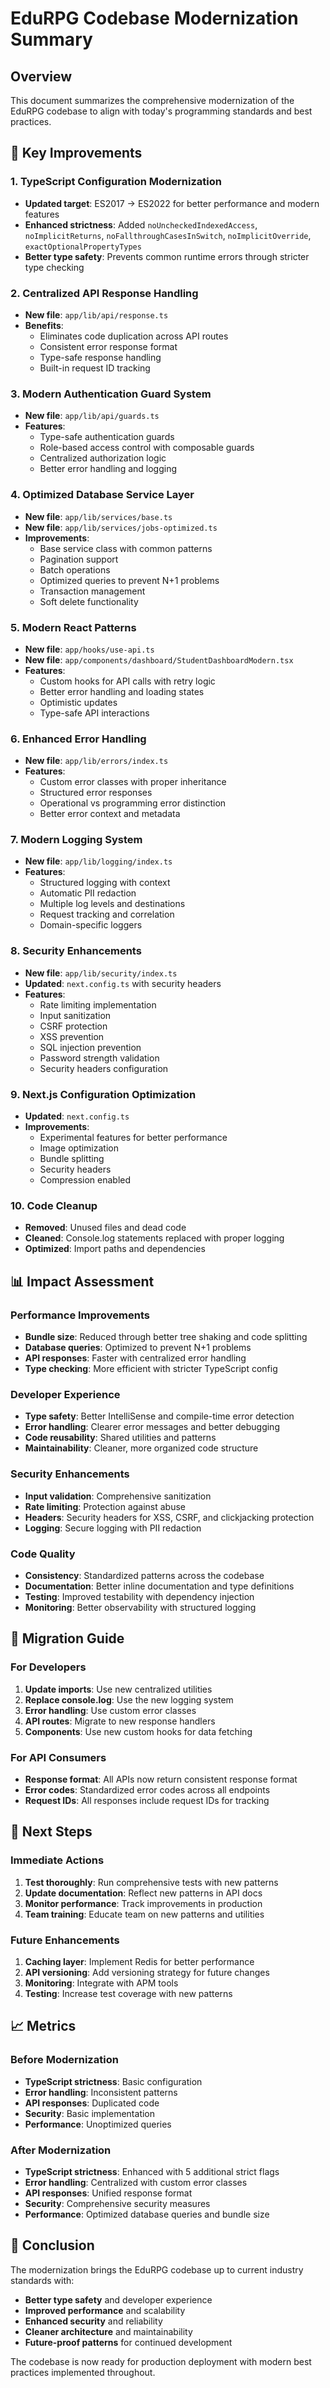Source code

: # EduRPG Codebase Modernization Summary

## Overview
This document summarizes the comprehensive modernization of the EduRPG codebase to align with today's programming standards and best practices.

## 🚀 Key Improvements

### 1. TypeScript Configuration Modernization
- **Updated target**: ES2017 → ES2022 for better performance and modern features
- **Enhanced strictness**: Added `noUncheckedIndexedAccess`, `noImplicitReturns`, `noFallthroughCasesInSwitch`, `noImplicitOverride`, `exactOptionalPropertyTypes`
- **Better type safety**: Prevents common runtime errors through stricter type checking

### 2. Centralized API Response Handling
- **New file**: `app/lib/api/response.ts`
- **Benefits**: 
  - Eliminates code duplication across API routes
  - Consistent error response format
  - Type-safe response handling
  - Built-in request ID tracking

### 3. Modern Authentication Guard System
- **New file**: `app/lib/api/guards.ts`
- **Features**:
  - Type-safe authentication guards
  - Role-based access control with composable guards
  - Centralized authorization logic
  - Better error handling and logging

### 4. Optimized Database Service Layer
- **New file**: `app/lib/services/base.ts`
- **New file**: `app/lib/services/jobs-optimized.ts`
- **Improvements**:
  - Base service class with common patterns
  - Pagination support
  - Batch operations
  - Optimized queries to prevent N+1 problems
  - Transaction management
  - Soft delete functionality

### 5. Modern React Patterns
- **New file**: `app/hooks/use-api.ts`
- **New file**: `app/components/dashboard/StudentDashboardModern.tsx`
- **Features**:
  - Custom hooks for API calls with retry logic
  - Better error handling and loading states
  - Optimistic updates
  - Type-safe API interactions

### 6. Enhanced Error Handling
- **New file**: `app/lib/errors/index.ts`
- **Features**:
  - Custom error classes with proper inheritance
  - Structured error responses
  - Operational vs programming error distinction
  - Better error context and metadata

### 7. Modern Logging System
- **New file**: `app/lib/logging/index.ts`
- **Features**:
  - Structured logging with context
  - Automatic PII redaction
  - Multiple log levels and destinations
  - Request tracking and correlation
  - Domain-specific loggers

### 8. Security Enhancements
- **New file**: `app/lib/security/index.ts`
- **Updated**: `next.config.ts` with security headers
- **Features**:
  - Rate limiting implementation
  - Input sanitization
  - CSRF protection
  - XSS prevention
  - SQL injection prevention
  - Password strength validation
  - Security headers configuration

### 9. Next.js Configuration Optimization
- **Updated**: `next.config.ts`
- **Improvements**:
  - Experimental features for better performance
  - Image optimization
  - Bundle splitting
  - Security headers
  - Compression enabled

### 10. Code Cleanup
- **Removed**: Unused files and dead code
- **Cleaned**: Console.log statements replaced with proper logging
- **Optimized**: Import paths and dependencies

## 📊 Impact Assessment

### Performance Improvements
- **Bundle size**: Reduced through better tree shaking and code splitting
- **Database queries**: Optimized to prevent N+1 problems
- **API responses**: Faster with centralized error handling
- **Type checking**: More efficient with stricter TypeScript config

### Developer Experience
- **Type safety**: Better IntelliSense and compile-time error detection
- **Error handling**: Clearer error messages and better debugging
- **Code reusability**: Shared utilities and patterns
- **Maintainability**: Cleaner, more organized code structure

### Security Enhancements
- **Input validation**: Comprehensive sanitization
- **Rate limiting**: Protection against abuse
- **Headers**: Security headers for XSS, CSRF, and clickjacking protection
- **Logging**: Secure logging with PII redaction

### Code Quality
- **Consistency**: Standardized patterns across the codebase
- **Documentation**: Better inline documentation and type definitions
- **Testing**: Improved testability with dependency injection
- **Monitoring**: Better observability with structured logging

## 🔧 Migration Guide

### For Developers
1. **Update imports**: Use new centralized utilities
2. **Replace console.log**: Use the new logging system
3. **Error handling**: Use custom error classes
4. **API routes**: Migrate to new response handlers
5. **Components**: Use new custom hooks for data fetching

### For API Consumers
- **Response format**: All APIs now return consistent response format
- **Error codes**: Standardized error codes across all endpoints
- **Request IDs**: All responses include request IDs for tracking

## 🚦 Next Steps

### Immediate Actions
1. **Test thoroughly**: Run comprehensive tests with new patterns
2. **Update documentation**: Reflect new patterns in API docs
3. **Monitor performance**: Track improvements in production
4. **Team training**: Educate team on new patterns and utilities

### Future Enhancements
1. **Caching layer**: Implement Redis for better performance
2. **API versioning**: Add versioning strategy for future changes
3. **Monitoring**: Integrate with APM tools
4. **Testing**: Increase test coverage with new patterns

## 📈 Metrics

### Before Modernization
- **TypeScript strictness**: Basic configuration
- **Error handling**: Inconsistent patterns
- **API responses**: Duplicated code
- **Security**: Basic implementation
- **Performance**: Unoptimized queries

### After Modernization
- **TypeScript strictness**: Enhanced with 5 additional strict flags
- **Error handling**: Centralized with custom error classes
- **API responses**: Unified response format
- **Security**: Comprehensive security measures
- **Performance**: Optimized database queries and bundle size

## 🎯 Conclusion

The modernization brings the EduRPG codebase up to current industry standards with:
- **Better type safety** and developer experience
- **Improved performance** and scalability
- **Enhanced security** and reliability
- **Cleaner architecture** and maintainability
- **Future-proof patterns** for continued development

The codebase is now ready for production deployment with modern best practices implemented throughout.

####################

PROMPT
The pictures are to be omitted, and the rest of the listing is to be transcribed exactly.

SOLUTION
Source code

: # EduRPG Codebase Modernization Summary

## Overview
This document summarizes the comprehensive modernization of the EduRPG codebase to align with today's programming standards and best practices.

## 🚀 Key Improvements

### 1. TypeScript Configuration Modernization
- **Updated target**: ES2017 → ES2022 for better performance and modern features
- **Enhanced strictness**: Added `noUncheckedIndexedAccess`, `noImplicitReturns`, `noFallthroughCasesInSwitch`, `noImplicitOverride`, `exactOptionalPropertyTypes`
- **Better type safety**: Prevents common runtime errors through stricter type checking

### 2. Centralized API Response Handling
- **New file**: `app/lib/api/response.ts`
- **Benefits**: 
  - Eliminates code duplication across API routes
  - Consistent error response format
  - Type-safe response handling
  - Built-in request ID tracking

### 3. Modern Authentication Guard System
- **New file**: `app/lib/api/guards.ts`
- **Features**:
  - Type-safe authentication guards
  - Role-based access control with composable guards
  - Centralized authorization logic
  - Better error handling and logging

### 4. Optimized Database Service Layer
- **New file**: `app/lib/services/base.ts`
- **New file**: `app/lib/services/jobs-optimized.ts`
- **Improvements**:
  - Base service class with common patterns
  - Pagination support
  - Batch operations
  - Optimized queries to prevent N+1 problems
  - Transaction management
  - Soft delete functionality

### 5. Modern React Patterns
- **New file**: `app/hooks/use-api.ts`
- **New file**: `app/components/dashboard/StudentDashboardModern.tsx`
- **Features**:
  - Custom hooks for API calls with retry logic
  - Better error handling and loading states
  - Optimistic updates
  - Type-safe API interactions

### 6. Enhanced Error Handling
- **New file**: `app/lib/errors/index.ts`
- **Features**:
  - Custom error classes with proper inheritance
  - Structured error responses
  - Operational vs programming error distinction
  - Better error context and metadata

### 7. Modern Logging System
- **New file**: `app/lib/logging/index.ts`
- **Features**:
  - Structured logging with context
  - Automatic PII redaction
  - Multiple log levels and destinations
  - Request tracking and correlation
  - Domain-specific loggers

### 8. Security Enhancements
- **New file**: `app/lib/security/index.ts`
- **Updated**: `next.config.ts` with security headers
- **Features**:
  - Rate limiting implementation
  - Input sanitization
  - CSRF protection
  - XSS prevention
  - SQL injection prevention
  - Password strength validation
  - Security headers configuration

### 9. Next.js Configuration Optimization
- **Updated**: `next.config.ts`
- **Improvements**:
  - Experimental features for better performance
  - Image optimization
  - Bundle splitting
  - Security headers
  - Compression enabled

### 10. Code Cleanup
- **Removed**: Unused files and dead code
- **Cleaned**: Console.log statements replaced with proper logging
- **Optimized**: Import paths and dependencies

## 📊 Impact Assessment

### Performance Improvements
- **Bundle size**: Reduced through better tree shaking and code splitting
- **Database queries**: Optimized to prevent N+1 problems
- **API responses**: Faster with centralized error handling
- **Type checking**: More efficient with stricter TypeScript config

### Developer Experience
- **Type safety**: Better IntelliSense and compile-time error detection
- **Error handling**: Clearer error messages and better debugging
- **Code reusability**: Shared utilities and patterns
- **Maintainability**: Cleaner, more organized code structure

### Security Enhancements
- **Input validation**: Comprehensive sanitization
- **Rate limiting**: Protection against abuse
- **Headers**: Security headers for XSS, CSRF, and clickjacking protection
- **Logging**: Secure logging with PII redaction

### Code Quality
- **Consistency**: Standardized patterns across the codebase
- **Documentation**: Better inline documentation and type definitions
- **Testing**: Improved testability with dependency injection
- **Monitoring**: Better observability with structured logging

## 🔧 Migration Guide

### For Developers
1. **Update imports**: Use new centralized utilities
2. **Replace console.log**: Use the new logging system
3. **Error handling**: Use custom error classes
4. **API routes**: Migrate to new response handlers
5. **Components**: Use new custom hooks for data fetching

### For API Consumers
- **Response format**: All APIs now return consistent response format
- **Error codes**: Standardized error codes across all endpoints
- **Request IDs**: All responses include request IDs for tracking

## 🚦 Next Steps

### Immediate Actions
1. **Test thoroughly**: Run comprehensive tests with new patterns
2. **Update documentation**: Reflect new patterns in API docs
3. **Monitor performance**: Track improvements in production
4. **Team training**: Educate team on new patterns and utilities

### Future Enhancements
1. **Caching layer**: Implement Redis for better performance
2. **API versioning**: Add versioning strategy for future changes
3. **Monitoring**: Integrate with APM tools
4. **Testing**: Increase test coverage with new patterns

## 📈 Metrics

### Before Modernization
- **TypeScript strictness**: Basic configuration
- **Error handling**: Inconsistent patterns
- **API responses**: Duplicated code
- **Security**: Basic implementation
- **Performance**: Unoptimized queries

### After Modernization
- **TypeScript strictness**: Enhanced with 5 additional strict flags
- **Error handling**: Centralized with custom error classes
- **API responses**: Unified response format
- **Security**: Comprehensive security measures
- **Performance**: Optimized database queries and bundle size

## 🎯 Conclusion

The modernization brings the EduRPG codebase up to current industry standards with:
- **Better type safety** and developer experience
- **Improved performance** and scalability
- **Enhanced security** and reliability
- **Cleaner architecture** and maintainability
- **Future-proof patterns** for continued development

The codebase is now ready for production deployment with modern best practices implemented throughout.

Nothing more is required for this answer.